## Work order
Within the data that follows, tally every line containing "figure". Provide only the tally.

========================

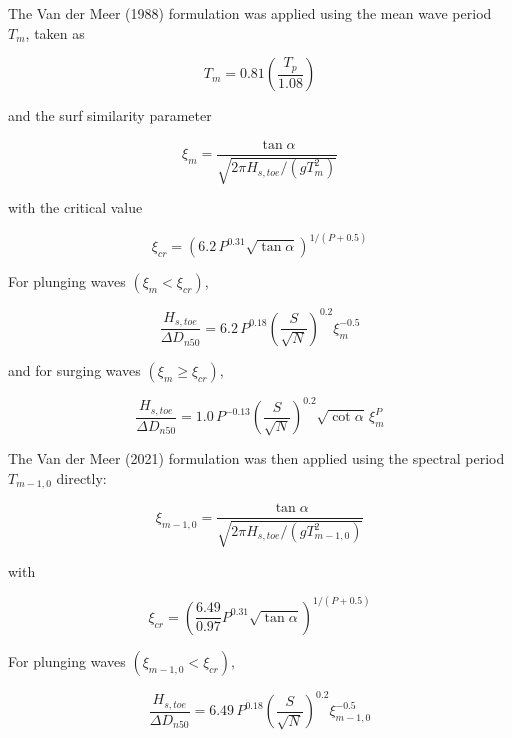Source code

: \documentclass[a4paper, 11pt]{article}
\begin{document}
The Van der Meer (1988) formulation was applied using the mean wave period $T_m$, taken as

\begin{equation}
    T_m = 0.81\left(\frac{T_p}{1.08}\right)
\end{equation}

and the surf similarity parameter

\begin{equation}
    \xi_m=\frac{\tan\alpha}{\sqrt{2\pi H_{s,toe}/(gT_m^2)}}
\end{equation}

with the critical value

\begin{equation}
    \xi_{cr}=\left(6.2\,P^{0.31}\sqrt{\tan\alpha}\right)^{1/(P+0.5)}
\end{equation}

For plunging waves $(\xi_m<\xi_{cr})$,

\begin{equation}
    \frac{H_{s,toe}}{\Delta D_{n50}}=
    6.2\,P^{0.18}\left(\frac{S}{\sqrt{N}}\right)^{0.2}\xi_m^{-0.5}
\end{equation}

and for surging waves $(\xi_m\geq\xi_{cr})$,

\begin{equation}
    \frac{H_{s,toe}}{\Delta D_{n50}}=
    1.0\,P^{-0.13}\left(\frac{S}{\sqrt{N}}\right)^{0.2}
    \sqrt{\cot\alpha}\,\xi_m^{P}
\end{equation}

The Van der Meer (2021) formulation was then applied using the spectral period $T_{m-1,0}$ directly:

\begin{equation}
    \xi_{m-1,0}=\frac{\tan\alpha}{\sqrt{2\pi H_{s,toe}/(gT_{m-1,0}^2)}}
\end{equation}

with

\begin{equation}
    \xi_{cr}=\left(\frac{6.49}{0.97}P^{0.31}\sqrt{\tan\alpha}\right)^{1/(P+0.5)}
\end{equation}

For plunging waves $(\xi_{m-1,0}<\xi_{cr})$,

\begin{equation}
    \frac{H_{s,toe}}{\Delta D_{n50}}=
    6.49\,P^{0.18}\left(\frac{S}{\sqrt{N}}\right)^{0.2}\xi_{m-1,0}^{-0.5}
\end{equation}
\end{document}
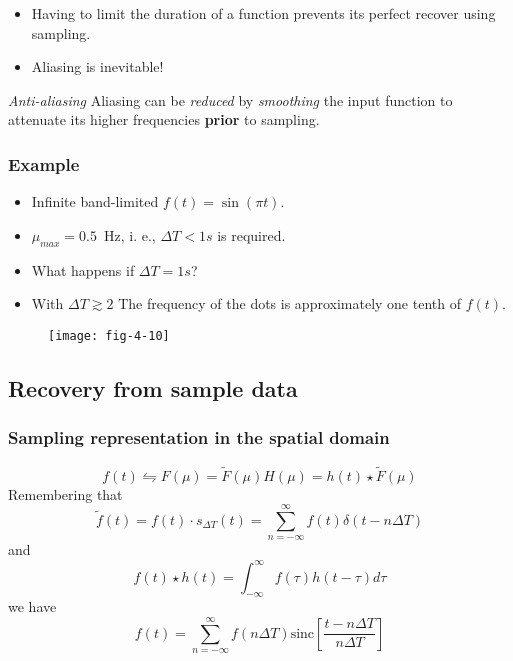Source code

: 
\begin{frame}
\begin{itemize}
\item Having to limit the duration of a function prevents its perfect recover using sampling.
\item Aliasing is inevitable!
\end{itemize}
\begin{block}{\textit{Anti-aliasing}}
Aliasing can be \textit{reduced} by \textit{smoothing} the input function to attenuate its higher frequencies \textbf{prior} to sampling.
\end{block}
\end{frame}


\begin{frame}
\frametitle{Example}
\begin{itemize}
\item Infinite band-limited $f(t)=\sin(\pi t)$.
\item $\mu_{max} = 0.5$~Hz, i. e., $\Delta T < 1s$ is required.
\item What happens if $\Delta T = 1s$?
\item With $\Delta T \gtrsim 2$ The frequency of the dots is approximately one tenth of $f(t)$.
\end{itemize}
\begin{figure}
\centering
\texttt{[image: fig-4-10]}
\end{figure}
\end{frame}


\subsection{Recovery from sample data}


\begin{frame}
\frametitle{Sampling representation in the spatial domain}
\begin{equation}
f (t) \leftrightharpoons F(\mu) = \tilde{F}(\mu) H(\mu) = h(t) \star \tilde{F}(\mu)
\end{equation}
Remembering that
\[
\tilde{f}(t) = f(t)\cdot s_{\Delta T} (t) =  \sum_{n=-\infty}^{\infty} f(t) \delta(t - n\Delta T)
\]
and
\[
f(t) \star h(t) = \int_{-\infty}^{\infty} f(\tau)h(t-\tau) d\tau
\]
we have
\begin{equation}
\boxed{
f(t) = \sum_{n=-\infty}^{\infty} f(n\Delta T) \text{sinc}\left [ \dfrac{t - n\Delta T}{n\Delta T} \right ]
}
\end{equation}
\end{frame}

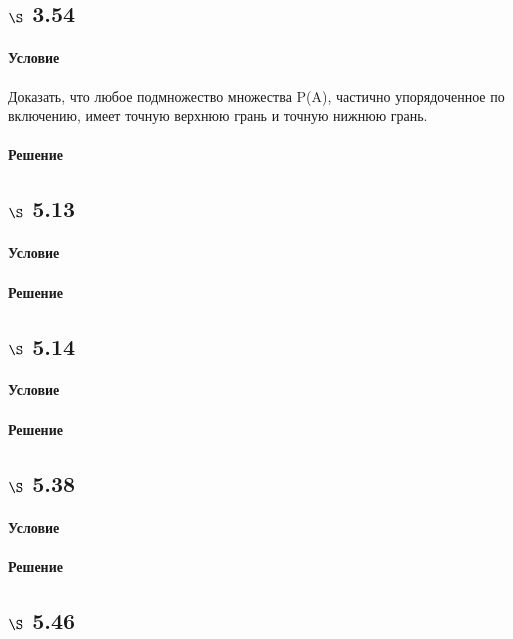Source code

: \documentclass[a4paper,12pt]{article}
\begin{document}
\subsection*{$\S$ 3.54}
\paragraph*{Условие} Доказать, что любое подмножество множества P(A), частично упорядоченное по включению, имеет точную верхнюю грань и точную нижнюю грань.
\paragraph*{Решение}

\subsection*{$\S$ 5.13}
\paragraph*{Условие}
\paragraph*{Решение}

\subsection*{$\S$ 5.14}
\paragraph*{Условие}
\paragraph*{Решение}

\subsection*{$\S$ 5.38}
\paragraph*{Условие}
\paragraph*{Решение}

\subsection*{$\S$ 5.46}
\end{document}
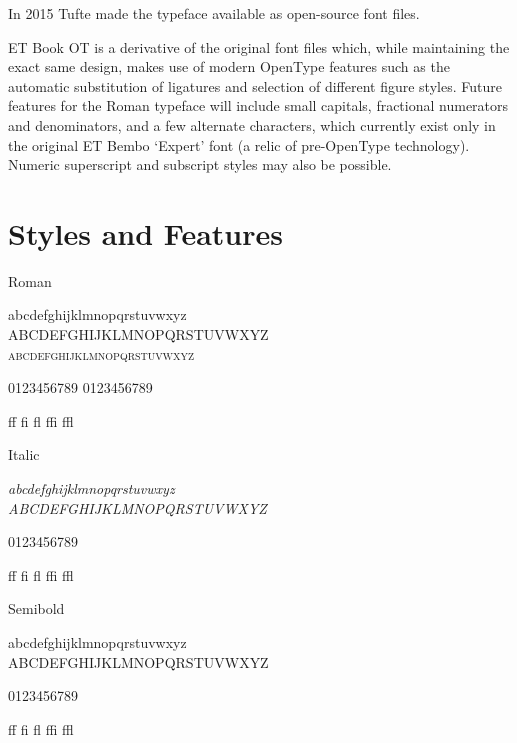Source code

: \documentclass{scrartcl}
\begin{document}
In 2015 Tufte made the typeface available as open-source font files.

ET Book OT is a derivative of the original font files which, while maintaining the exact same design, makes use of modern OpenType features such as the automatic substitution of ligatures and selection of different figure styles. Future features for the Roman typeface will include small capitals, fractional numerators and denominators, and a few alternate characters, which currently exist only in the original ET Bembo `Expert' font (a relic of pre-OpenType technology). Numeric superscript and subscript styles may also be possible.

\clearpage

\section{Styles and Features}

\setlength{\parskip}{1em}
\setlength{\parindent}{0pt}

\newenvironment{style}[1]{\begin{minipage}[t]{6em}#1\end{minipage}\begin{minipage}[t]{30em}\bgroup\Large\setlength{\parskip}{0.6666em}}{\egroup\end{minipage}}

\begin{style}{Roman}
abcdefghijklmnopqrstuvwxyz \\
ABCDEFGHIJKLMNOPQRSTUVWXYZ \\
\textsc{abcdefghijklmnopqrstuvwxyz}

0123456789 \newline
{}
0123456789

ff fi fl ffi ffl
\end{style}


\begin{style}{Italic}\it
abcdefghijklmnopqrstuvwxyz \\
ABCDEFGHIJKLMNOPQRSTUVWXYZ

0123456789

ff fi fl ffi ffl
\end{style}


\begin{style}{Semibold}\semibold
abcdefghijklmnopqrstuvwxyz \\
ABCDEFGHIJKLMNOPQRSTUVWXYZ

0123456789

ff fi fl ffi ffl
\end{style}
\end{document}
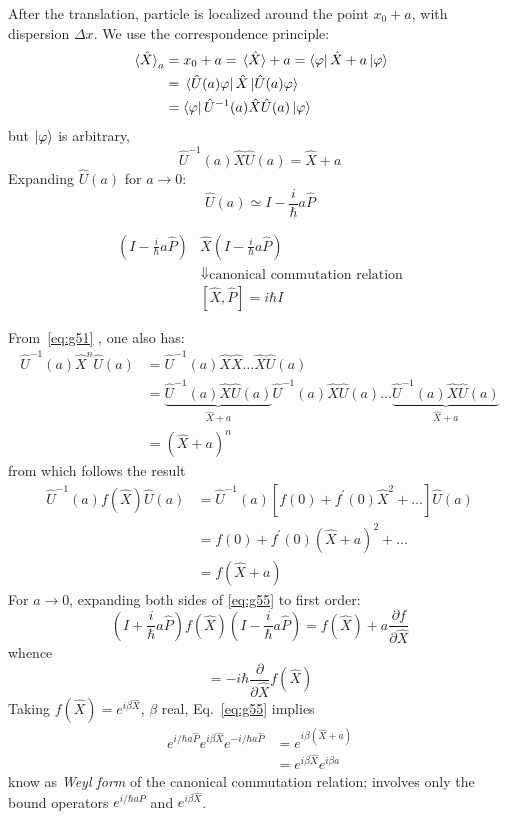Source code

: \documentclass[12pt]{article}
\newcommand{\be}{\begin{equation}}
\newcommand{\ee}{\end{equation}}
\begin{document}
After the translation, particle is localized around the
point $x_0 + a$, with dispersion $\Delta x$.
We use the correspondence principle:
\be
\begin{aligned}
\ev*{\hat{X}}_a
&= x_0+a = \ev*{\hat{X}} + a 
= \bra{\varphi}\hat{X}+a\ket{\varphi}\\
&=\bra*{\hat{U}(a)\varphi}\hat{X}\ket*{\hat{U}(a)\varphi}\\
&=\bra{\varphi}\hat{U}^{-1}(a)\hat{X}\hat{U}(a)\ket{\varphi}
\end{aligned}
\ee
but $\ket{\varphi}$ is arbitrary,
\be
\hat{U}^{-1}(a)\hat{X}\hat{U}(a) = \hat{X} + a
\label{eq:g51}
\ee
Expanding $\hat{U}(a)$ for $a \to 0$:
\be
\hat{U}(a) \simeq I - \frac{i}{\hbar} a \hat{P}
\ee

\be
\begin{aligned}
\left(I - \frac{i}{\hbar} a \hat{P}\right)
&\hat{X}
\left(I - \frac{i}{\hbar} a \hat{P}\right)\\
&\Downarrow \text{canonical commutation relation}\\
&[\hat{X},\hat{P}] = i\hbar I
\end{aligned}
\ee

From~\eqref{eq:g51}
, one also has:
\be
\begin{aligned}
\hat{U}^{-1}(a)\hat{X}^n\hat{U}(a) 
&=\hat{U}^{-1}(a)\hat{X}\hat{X}\ldots\hat{X}\hat{U}(a)\\
&=\underbrace{\hat{U}^{-1}(a)\hat{X}\hat{U}(a)}%
_{\hat{X}+a}
\hat{U}^{-1}(a)\hat{X}\hat{U}(a)
\ldots
\underbrace{\hat{U}^{-1}(a)\hat{X}\hat{U}(a)}%
_{\hat{X}+a}\\
&=(\hat{X}+a)^n
\end{aligned}
\ee
from which follows the result
\be
\begin{aligned}
\hat{U}^{-1}(a)f(\hat{X})\hat{U}(a) 
&= \hat{U}^{-1}(a)
[f(0) + f^\prime(0)\hat{X}^2 + \ldots]
\hat{U}(a)\\
&=f(0) + f^\prime(0)(\hat{X}+a)^2 + \ldots\\
&=f(\hat{X}+a)
\end{aligned}
\label{eq:g55}
\ee
For $a \to 0$, expanding both sides of \eqref{eq:g55}
to first order:
\[
\left(I + \frac{i}{\hbar} a \hat{P}\right) f(\hat{X}) \left(I - \frac{i}{\hbar} a \hat{P}\right) = 
f(\hat{X}) + a \frac{\partial f}{\partial\hat{X}}
\]
whence
\be
[\hat{P},f(\hat{X})] = -i\hbar\frac{\partial}{\partial\hat{X}}f(\hat{X})
\ee
\setcounter{equation}{53}
Taking $f(\hat{X}) = e^{i\beta\hat{X}}$, $\beta$ real, Eq.~\eqref{eq:g55}
implies
\be
\begin{aligned}
e^{i/\hbar a\hat{P}} e^{i\beta\hat{X}} e^{-i/\hbar a\hat{P}}
&= e^{i\beta(\hat{X}+a)}\\
&= e^{i\beta\hat{X}} e^{i\beta a}
\end{aligned}
\ee
know as \emph{Weyl form} of the canonical
commutation relation; involves only the
bound operators $e^{i/\hbar a\hat{P}}$ and $e^{i\beta\hat{X}}$.
\end{document}
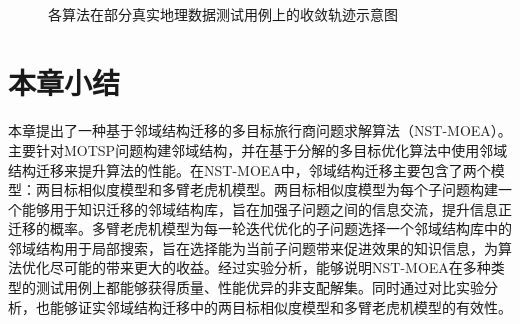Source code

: \begin{figure}[!h]
     \quad
    \\
     \quad
    \caption[各算法在部分真实地理数据测试用例上的收敛轨迹示意图]{各算法在部分真实地理数据测试用例上的收敛轨迹示意图}
    \label{fig:各算法在部分真实地理数据测试用例上的收敛轨迹示意图}
\end{figure}

\section{本章小结}
\label{sec:NST:本章小结}
本章提出了一种基于邻域结构迁移的多目标旅行商问题求解算法（NST-MOEA）。主要针对MOTSP问题构建邻域结构，并在基于分解的多目标优化算法中使用邻域结构迁移来提升算法的性能。在NST-MOEA中，邻域结构迁移主要包含了两个模型：两目标相似度模型和多臂老虎机模型。两目标相似度模型为每个子问题构建一个能够用于知识迁移的邻域结构库，旨在加强子问题之间的信息交流，提升信息正迁移的概率。多臂老虎机模型为每一轮迭代优化的子问题选择一个邻域结构库中的邻域结构用于局部搜索，旨在选择能为当前子问题带来促进效果的知识信息，为算法优化尽可能的带来更大的收益。经过实验分析，能够说明NST-MOEA在多种类型的测试用例上都能够获得质量、性能优异的非支配解集。同时通过对比实验分析，也能够证实邻域结构迁移中的两目标相似度模型和多臂老虎机模型的有效性。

========================

## Answer to the exercise
5